I went to the orphanage in town for the first time about 2 weeks ago with our team of residents, doctors and some visiting volunteers. It was a great chance for me to get my hands back into medicine for a brief time. I enjoyed working with one of the residents as she obtained a history and examined a 9 month old child with cleft lip and palate for his “well check,” examining the child myself, and managing to communicate very primitively with the worker responsible for him during the day.
There were 6 or 8 children in the room between 6 and 18 months, with about 5 caregivers that are employed by a foreign NGO. Some toys sat on a low shelf, and the caregivers seemed to be involved with the children. They showed me their teaching manual which was in both English and Chinese, discussing development and other good things.

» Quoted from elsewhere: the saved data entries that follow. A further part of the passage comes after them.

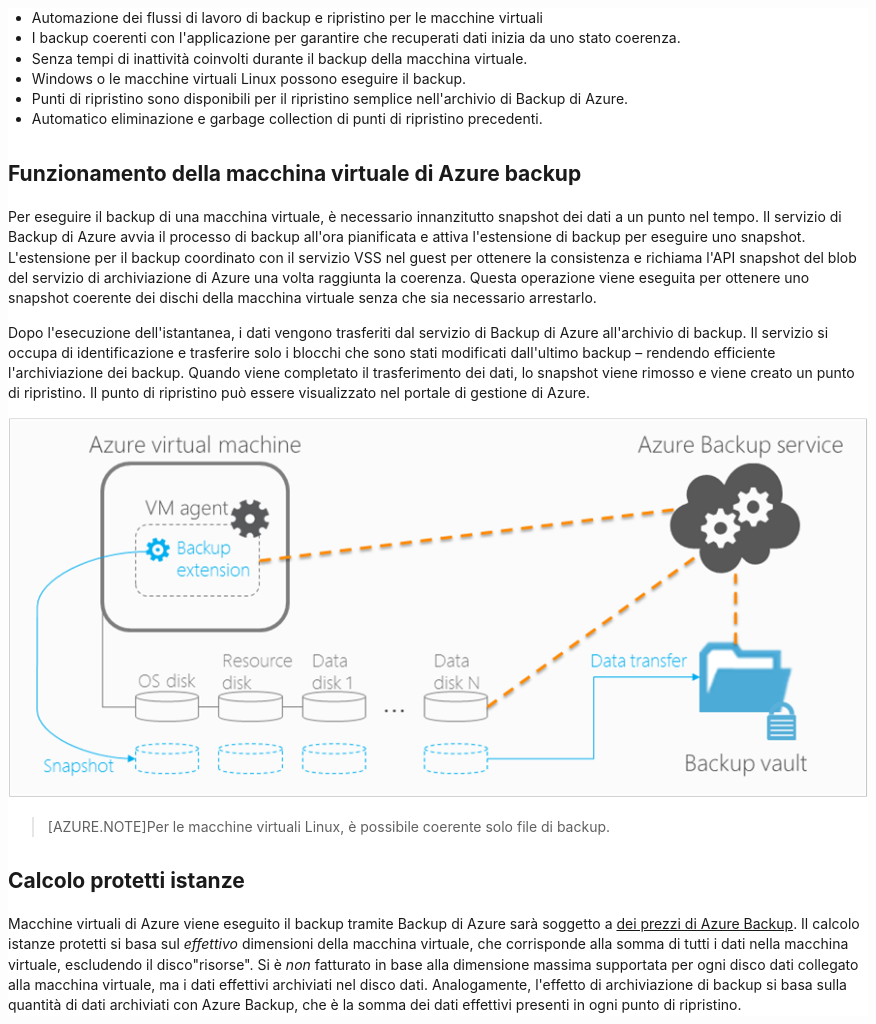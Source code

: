 - Automazione dei flussi di lavoro di backup e ripristino per le macchine virtuali
- I backup coerenti con l'applicazione per garantire che recuperati dati inizia da uno stato coerenza.
- Senza tempi di inattività coinvolti durante il backup della macchina virtuale.
- Windows o le macchine virtuali Linux possono eseguire il backup.
- Punti di ripristino sono disponibili per il ripristino semplice nell'archivio di Backup di Azure.
- Automatico eliminazione e garbage collection di punti di ripristino precedenti.

## Funzionamento della macchina virtuale di Azure backup
Per eseguire il backup di una macchina virtuale, è necessario innanzitutto snapshot dei dati a un punto nel tempo. Il servizio di Backup di Azure avvia il processo di backup all'ora pianificata e attiva l'estensione di backup per eseguire uno snapshot. L'estensione per il backup coordinato con il servizio VSS nel guest per ottenere la consistenza e richiama l'API snapshot del blob del servizio di archiviazione di Azure una volta raggiunta la coerenza. Questa operazione viene eseguita per ottenere uno snapshot coerente dei dischi della macchina virtuale senza che sia necessario arrestarlo.

Dopo l'esecuzione dell'istantanea, i dati vengono trasferiti dal servizio di Backup di Azure all'archivio di backup. Il servizio si occupa di identificazione e trasferire solo i blocchi che sono stati modificati dall'ultimo backup – rendendo efficiente l'archiviazione dei backup. Quando viene completato il trasferimento dei dati, lo snapshot viene rimosso e viene creato un punto di ripristino. Il punto di ripristino può essere visualizzato nel portale di gestione di Azure.

![Architettura di macchina virtuale di Azure backup](./media/backup-azure-vms-introduction/vmbackup-architecture.png)

>[AZURE.NOTE]Per le macchine virtuali Linux, è possibile coerente solo file di backup.

## Calcolo protetti istanze
Macchine virtuali di Azure viene eseguito il backup tramite Backup di Azure sarà soggetto a [dei prezzi di Azure Backup](http://azure.microsoft.com/pricing/details/backup/). Il calcolo istanze protetti si basa sul *effettivo* dimensioni della macchina virtuale, che corrisponde alla somma di tutti i dati nella macchina virtuale, escludendo il disco"risorse". Si è *non* fatturato in base alla dimensione massima supportata per ogni disco dati collegato alla macchina virtuale, ma i dati effettivi archiviati nel disco dati. Analogamente, l'effetto di archiviazione di backup si basa sulla quantità di dati archiviati con Azure Backup, che è la somma dei dati effettivi presenti in ogni punto di ripristino.
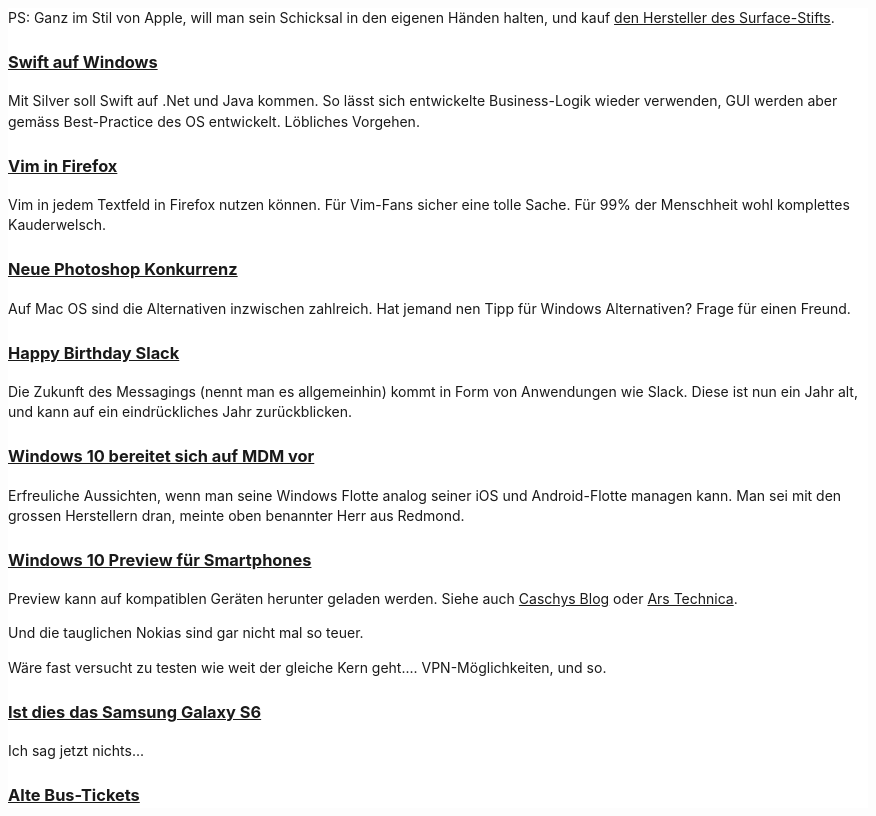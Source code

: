PS: Ganz im Stil von Apple, will man sein Schicksal in den eigenen Händen halten, und kauf [den Hersteller des Surface-Stifts](http://www.drwindows.de/content/5573-bericht-microsoft-uebernimmt-n-trig-hersteller-surface.html).

### [Swift auf Windows](http://arstechnica.com/apple/2015/02/silver-brings-apples-swift-language-to-the-net-and-java-worlds/)

Mit Silver soll Swift auf .Net und Java kommen. So lässt sich entwickelte Business-Logik wieder verwenden, GUI werden aber gemäss Best-Practice des OS entwickelt. Löbliches Vorgehen. 

### [Vim in Firefox](http://onethingwell.org/post/110724182177/pterosaur)

Vim in jedem Textfeld in Firefox nutzen können. Für Vim-Fans sicher eine tolle Sache. Für 99% der Menschheit wohl komplettes Kauderwelsch. 

### [Neue Photoshop Konkurrenz](http://www.cultofmac.com/311452/photoshop-gets-new-challenger-os-x-looks-great/)

Auf Mac OS sind die Alternativen inzwischen zahlreich. Hat jemand nen Tipp für Windows Alternativen? Frage für einen Freund.

### [Happy Birthday Slack](http://qz.com/343067/this-chart-shows-slacks-phenomenal-growth-one-year-after-launch/)

Die Zukunft des Messagings (nennt man es allgemeinhin) kommt in Form von Anwendungen wie Slack. Diese ist nun ein Jahr alt, und kann auf ein eindrückliches Jahr zurückblicken. 

### [Windows 10 bereitet sich auf MDM vor](http://mobilitydojo.net/2015/02/12/windows-10getting-ready-for-mdm/)

Erfreuliche Aussichten, wenn man seine Windows Flotte analog seiner iOS und Android-Flotte managen kann. Man sei mit den grossen Herstellern dran, meinte oben benannter Herr aus Redmond. 

### [Windows 10 Preview für Smartphones](http://vowe.net/archives/014827.html)

Preview kann auf kompatiblen Geräten herunter geladen werden. Siehe auch [Caschys Blog](http://stadt-bremerhaven.de/windows10-smartphones-preview-ihr/) oder [Ars Technica](http://arstechnica.com/gadgets/2015/02/a-first-look-at-the-windows-10-technical-preview-for-phones/).

Und die tauglichen Nokias sind gar nicht mal so teuer. 

Wäre fast versucht zu testen wie weit der gleiche Kern geht.... VPN-Möglichkeiten, und so.

### [Ist dies das Samsung Galaxy S6](http://stadt-bremerhaven.de/so-samsung-galaxy-s6/)

Ich sag jetzt nichts...

### [Alte Bus-Tickets](http://kottke.org/15/02/vintage-weekly-bus-passes)
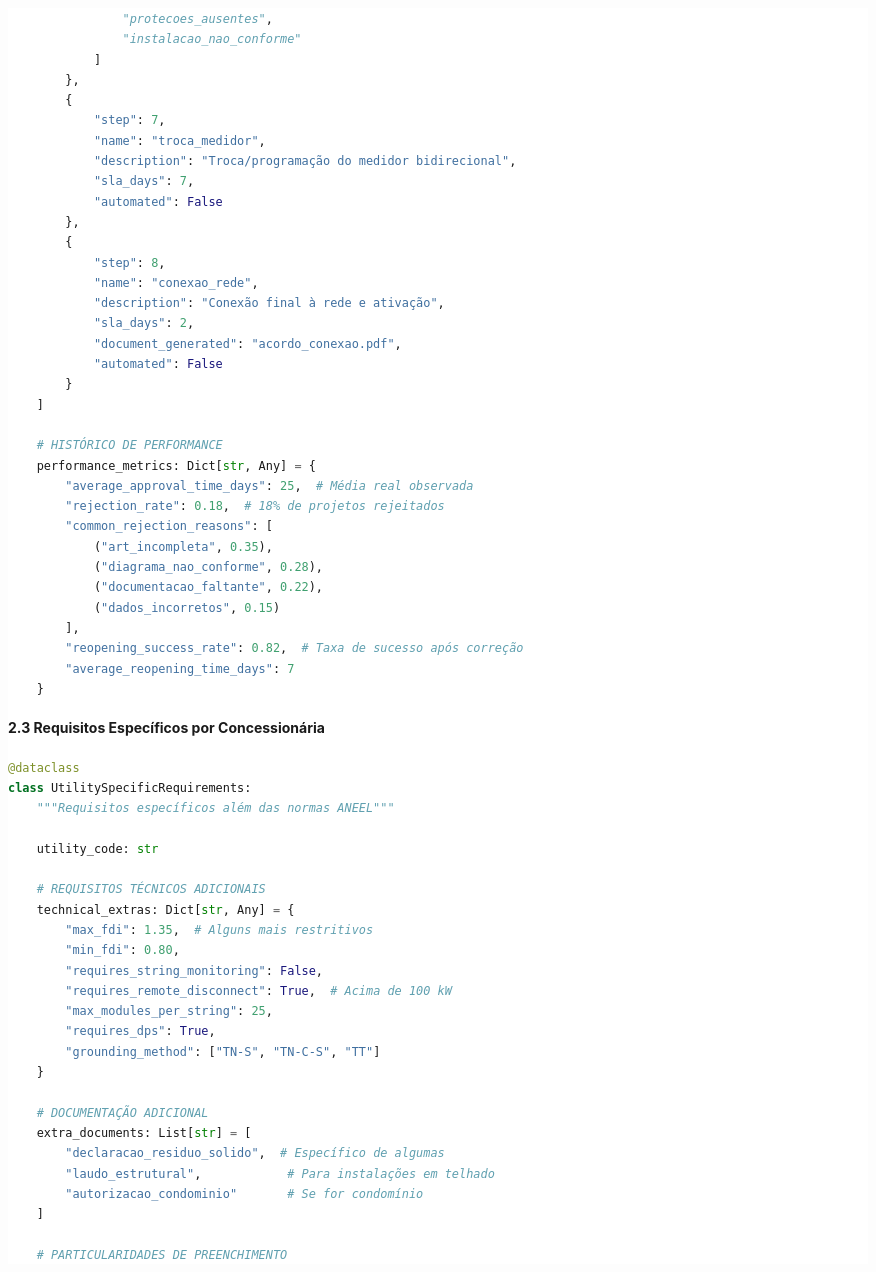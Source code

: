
 ```python
                "protecoes_ausentes",
                "instalacao_nao_conforme"
            ]
        },
        {
            "step": 7,
            "name": "troca_medidor",
            "description": "Troca/programação do medidor bidirecional",
            "sla_days": 7,
            "automated": False
        },
        {
            "step": 8,
            "name": "conexao_rede",
            "description": "Conexão final à rede e ativação",
            "sla_days": 2,
            "document_generated": "acordo_conexao.pdf",
            "automated": False
        }
    ]
    
    # HISTÓRICO DE PERFORMANCE
    performance_metrics: Dict[str, Any] = {
        "average_approval_time_days": 25,  # Média real observada
        "rejection_rate": 0.18,  # 18% de projetos rejeitados
        "common_rejection_reasons": [
            ("art_incompleta", 0.35),
            ("diagrama_nao_conforme", 0.28),
            ("documentacao_faltante", 0.22),
            ("dados_incorretos", 0.15)
        ],
        "reopening_success_rate": 0.82,  # Taxa de sucesso após correção
        "average_reopening_time_days": 7
    }
```

#### 2.3 Requisitos Específicos por Concessionária

```python
@dataclass
class UtilitySpecificRequirements:
    """Requisitos específicos além das normas ANEEL"""
    
    utility_code: str
    
    # REQUISITOS TÉCNICOS ADICIONAIS
    technical_extras: Dict[str, Any] = {
        "max_fdi": 1.35,  # Alguns mais restritivos
        "min_fdi": 0.80,
        "requires_string_monitoring": False,
        "requires_remote_disconnect": True,  # Acima de 100 kW
        "max_modules_per_string": 25,
        "requires_dps": True,
        "grounding_method": ["TN-S", "TN-C-S", "TT"]
    }
    
    # DOCUMENTAÇÃO ADICIONAL
    extra_documents: List[str] = [
        "declaracao_residuo_solido",  # Específico de algumas
        "laudo_estrutural",            # Para instalações em telhado
        "autorizacao_condominio"       # Se for condomínio
    ]
    
    # PARTICULARIDADES DE PREENCHIMENTO
```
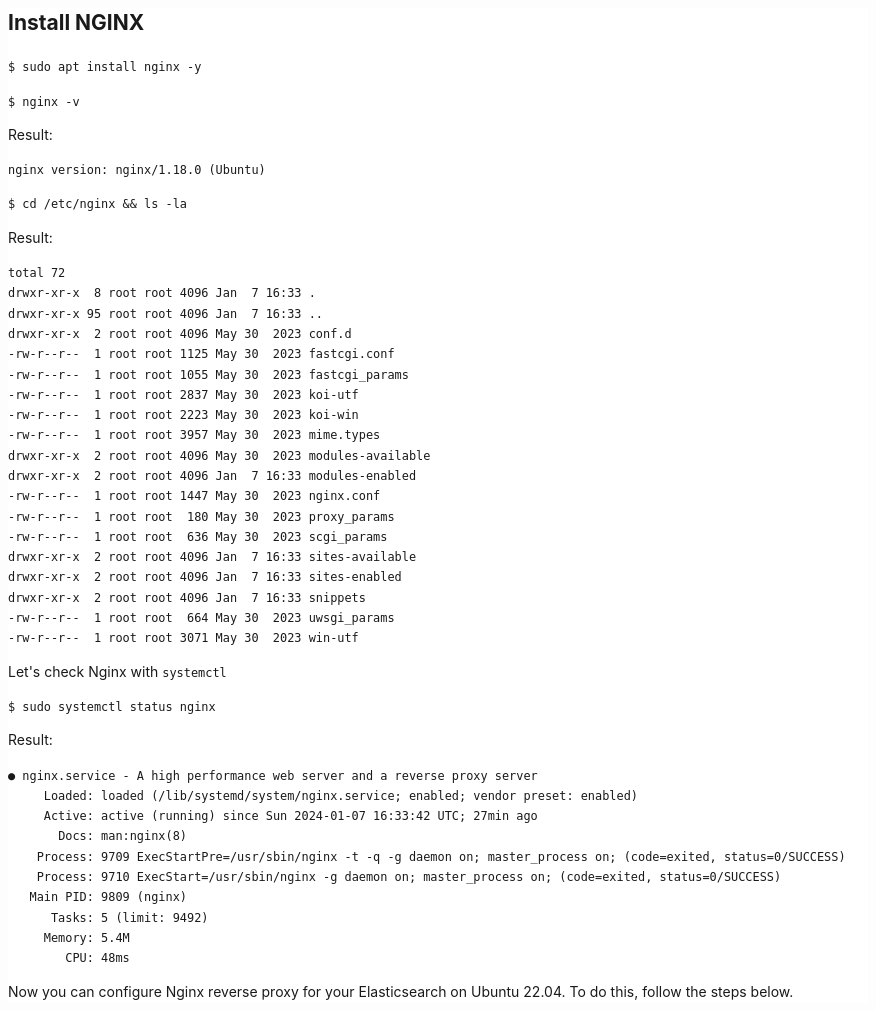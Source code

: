 ## Install NGINX
```
$ sudo apt install nginx -y
```

```
$ nginx -v
```
Result:
```
nginx version: nginx/1.18.0 (Ubuntu)
```

```
$ cd /etc/nginx && ls -la
```
Result:
```
total 72
drwxr-xr-x  8 root root 4096 Jan  7 16:33 .
drwxr-xr-x 95 root root 4096 Jan  7 16:33 ..
drwxr-xr-x  2 root root 4096 May 30  2023 conf.d
-rw-r--r--  1 root root 1125 May 30  2023 fastcgi.conf
-rw-r--r--  1 root root 1055 May 30  2023 fastcgi_params
-rw-r--r--  1 root root 2837 May 30  2023 koi-utf
-rw-r--r--  1 root root 2223 May 30  2023 koi-win
-rw-r--r--  1 root root 3957 May 30  2023 mime.types
drwxr-xr-x  2 root root 4096 May 30  2023 modules-available
drwxr-xr-x  2 root root 4096 Jan  7 16:33 modules-enabled
-rw-r--r--  1 root root 1447 May 30  2023 nginx.conf
-rw-r--r--  1 root root  180 May 30  2023 proxy_params
-rw-r--r--  1 root root  636 May 30  2023 scgi_params
drwxr-xr-x  2 root root 4096 Jan  7 16:33 sites-available
drwxr-xr-x  2 root root 4096 Jan  7 16:33 sites-enabled
drwxr-xr-x  2 root root 4096 Jan  7 16:33 snippets
-rw-r--r--  1 root root  664 May 30  2023 uwsgi_params
-rw-r--r--  1 root root 3071 May 30  2023 win-utf
```

Let's check Nginx with `systemctl`
```
$ sudo systemctl status nginx
```

Result:
```
● nginx.service - A high performance web server and a reverse proxy server
     Loaded: loaded (/lib/systemd/system/nginx.service; enabled; vendor preset: enabled)
     Active: active (running) since Sun 2024-01-07 16:33:42 UTC; 27min ago
       Docs: man:nginx(8)
    Process: 9709 ExecStartPre=/usr/sbin/nginx -t -q -g daemon on; master_process on; (code=exited, status=0/SUCCESS)
    Process: 9710 ExecStart=/usr/sbin/nginx -g daemon on; master_process on; (code=exited, status=0/SUCCESS)
   Main PID: 9809 (nginx)
      Tasks: 5 (limit: 9492)
     Memory: 5.4M
        CPU: 48ms
```
Now you can configure Nginx reverse proxy for your Elasticsearch on Ubuntu 22.04. To do this, follow the steps below.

Despite these relatively promising signs, however, I was saddened by the lack of noise, vocalization or laughter in the room. Along the same lines, there were no books visible at all.
I asked if they had any books, and they laughed and said that kids this young can’t learn to read so they get to look at books when they move up to the 2 year old room and are old enough for books.
I fished out a little picture book from my backpack (yes, I was much more prepared this time) and handed it to a 15 month old, which the kid was greatly fascinated with. He began turning pages and pointing at pictures and immediately became more interactive than seconds before. The caregiver quickly returned the book to me so it wouldn’t get messed up.
One of my dreams is to cultivate good relationships with the caregivers at these facilities, just like I did with the parents of my patients in my practice in the US, so there is a baseline level of trust. Only then can I hope that we as a team can make inroads into the culture of orphanages and hope to turn things in a different direction.
I will be visiting this orphanage quite a bit over the next 2 months, so look for more musings on this topic soon.